With the continuous advancement of Tunnel Oxide Passivated Contact (TOPCon) solar cell technology, increasingly stringent demands are being placed on the printing precision of electronic pastes. Polymer binders, as critical components of electronic pastes, play a pivotal role in regulating viscosity, enhancing rheological properties, and improving printability. However, the specific action mechanisms by which polymer binders within electronic pastes, as well as the synergistic effects among different polymers, remain insufficiently explored. The effects of various polymer binders on the rheological and printing properties of organic carriers and electronic pastes were systematically investigated. The optimal concentration of polymer binders was determined by the viscosity of organic carriers and the wettability of silicon wafers. The flow behavior and rheological properties of organic carriers and electronic pastes were evaluated using the Ostwald-de Waele power-law model and the Herschel-Bulkley model, respectively. Additionally, screen printing was employed to evaluate the action mechanisms of polymer binders in electronic pastes.

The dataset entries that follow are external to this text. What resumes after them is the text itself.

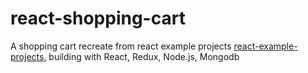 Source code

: # react-shopping-cart
A shopping cart recreate from react example projects [react-example-projects](https://reactjs.org/community/examples.html), building with React, Redux, Node.js, Mongodb
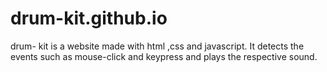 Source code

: # drum-kit.github.io
drum- kit is a website made with html ,css and javascript. It detects the events such as mouse-click and keypress and plays the respective sound.

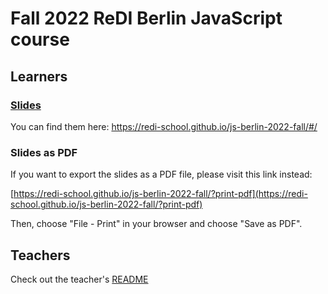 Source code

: # Fall 2022 ReDI Berlin JavaScript course

## Learners

### [Slides](https://redi-school.github.io/js-berlin-2022-fall/#/)

You can find them here: https://redi-school.github.io/js-berlin-2022-fall/#/

### Slides as PDF

If you want to export the slides as a PDF file, please visit this link instead:

[https://redi-school.github.io/js-berlin-2022-fall/?print-pdf](https://redi-school.github.io/js-berlin-2022-fall/?print-pdf)

Then, choose "File - Print" in your browser and choose "Save as PDF".

## Teachers

Check out the teacher's [README](README-teachers.md)

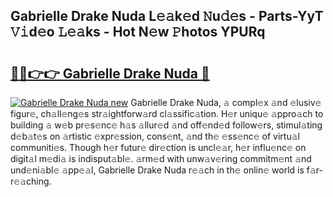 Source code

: ## Gabrielle Drake Nuda L𝚎𝚊k𝚎d 𝙽u𝚍𝚎s - Parts-YyT 𝚅𝚒d𝚎o 𝙻𝚎𝚊ks - Hot N𝚎w 𝙿hotos YPURq

# <h2><a href="http://kv3ly3r.teov.top/?on=Gabrielle+Drake+Nuda">🔗🔗👉👉 Gabrielle Drake Nuda 🔗</a></h2>

[![Gabrielle Drake Nuda new](https://i.imgur.com/QqkWNDz.gif)](http://kv3ly3r.teov.top/?on=Gabrielle+Drake+Nuda)
Gabrielle Drake Nuda, 𝚊 compl𝚎x 𝚊nd 𝚎lusiv𝚎 figur𝚎, ch𝚊ll𝚎ng𝚎s str𝚊ightforw𝚊rd cl𝚊ssific𝚊tion. H𝚎r uniqu𝚎 𝚊ppro𝚊ch to building 𝚊 w𝚎b pr𝚎s𝚎nc𝚎 h𝚊s 𝚊llur𝚎d 𝚊nd off𝚎nd𝚎d follow𝚎rs, stimul𝚊ting d𝚎b𝚊t𝚎s on 𝚊rtistic 𝚎xpr𝚎ssion, cons𝚎nt, 𝚊nd th𝚎 𝚎ss𝚎nc𝚎 of virtu𝚊l communiti𝚎s. Though h𝚎r futur𝚎 dir𝚎ction is uncl𝚎𝚊r, h𝚎r influ𝚎nc𝚎 on digit𝚊l m𝚎di𝚊 is indisput𝚊bl𝚎. 𝚊rm𝚎d with unw𝚊v𝚎ring commitm𝚎nt 𝚊nd und𝚎ni𝚊bl𝚎 𝚊pp𝚎𝚊l, Gabrielle Drake Nuda r𝚎𝚊ch in th𝚎 onlin𝚎 world is f𝚊r-r𝚎𝚊ching.
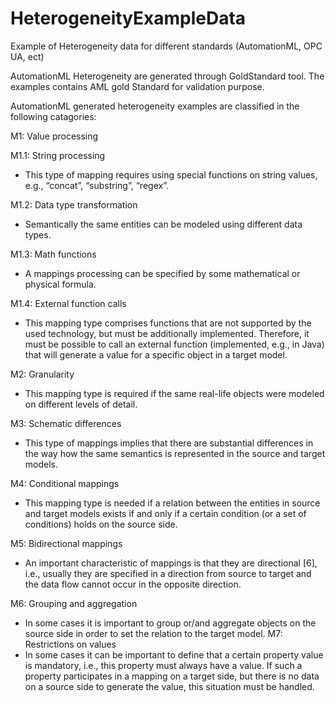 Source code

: # HeterogeneityExampleData
Example of Heterogeneity data for different standards (AutomationML, OPC UA, ect)

AutomationML Heterogeneity are generated through GoldStandard tool. The examples contains AML gold Standard for validation purpose.

AutomationML generated heterogeneity examples are classified in the following catagories:

M1: Value processing

M1.1: String processing
* This type of mapping requires using special functions on string values, e.g., “concat”, “substring”, “regex”.

M1.2: Data type transformation
* Semantically the same entities can be modeled using different data types. 

M1.3: Math functions
* A mappings processing can be specified by some mathematical or physical formula. 

M1.4: External function calls
* This mapping type comprises functions that are not supported by the used technology, but must be additionally implemented. Therefore, it must be possible to call an external function (implemented, e.g., in Java) that will generate a value for a specific object in a target model.

M2: Granularity
* This mapping type is required if the same real-life objects were modeled on different levels of detail. 

M3: Schematic differences
* This type of mappings implies that there are substantial differences in the way how the same semantics is represented in the source and target models. 

M4: Conditional mappings
* This mapping type is needed if a relation between the entities in source and target models exists if and only if a certain condition (or a set of conditions) holds on the source side. 

M5: Bidirectional mappings
* An important characteristic of mappings is that they are directional [6], i.e., usually they are specified in a direction from source to target and the data flow cannot occur in the opposite direction. 

M6: Grouping and aggregation
* In some cases it is important to group or/and aggregate objects on the source side in order to set the relation to the target model. 
M7: Restrictions on values
* In some cases it can be important to define that a certain property value is mandatory, i.e., this property must always have a value. If such a property participates in a mapping on a target side, but there is no data on a source side to generate the value, this situation must be handled. 
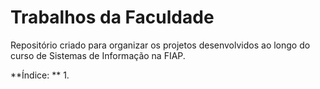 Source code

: # Trabalhos da Faculdade
Repositório criado para organizar os projetos desenvolvidos ao longo do curso de Sistemas de Informação na FIAP.

**Índice: **
1.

High quality electronic pastes (Ag-PSE and Ag-PSC) with excellent rheology properties and printability were successfully developed through the matching and combination of polymers. The optimized electronic pastes exhibited suitable viscosity, high pseudoplasticity, and excellent structural recovery. When utilized as TOPCon front fine grid pastes, the electrode grid lines produced via screen printing and sintering demonstrated high aspect ratios (0.4308 and 0.4324), narrow line widths (only 23.22 μm and 24.45 μm) and low resistivity (2.52 × 10^–6 Ω cm and 2.54 × 10^–6 Ω cm).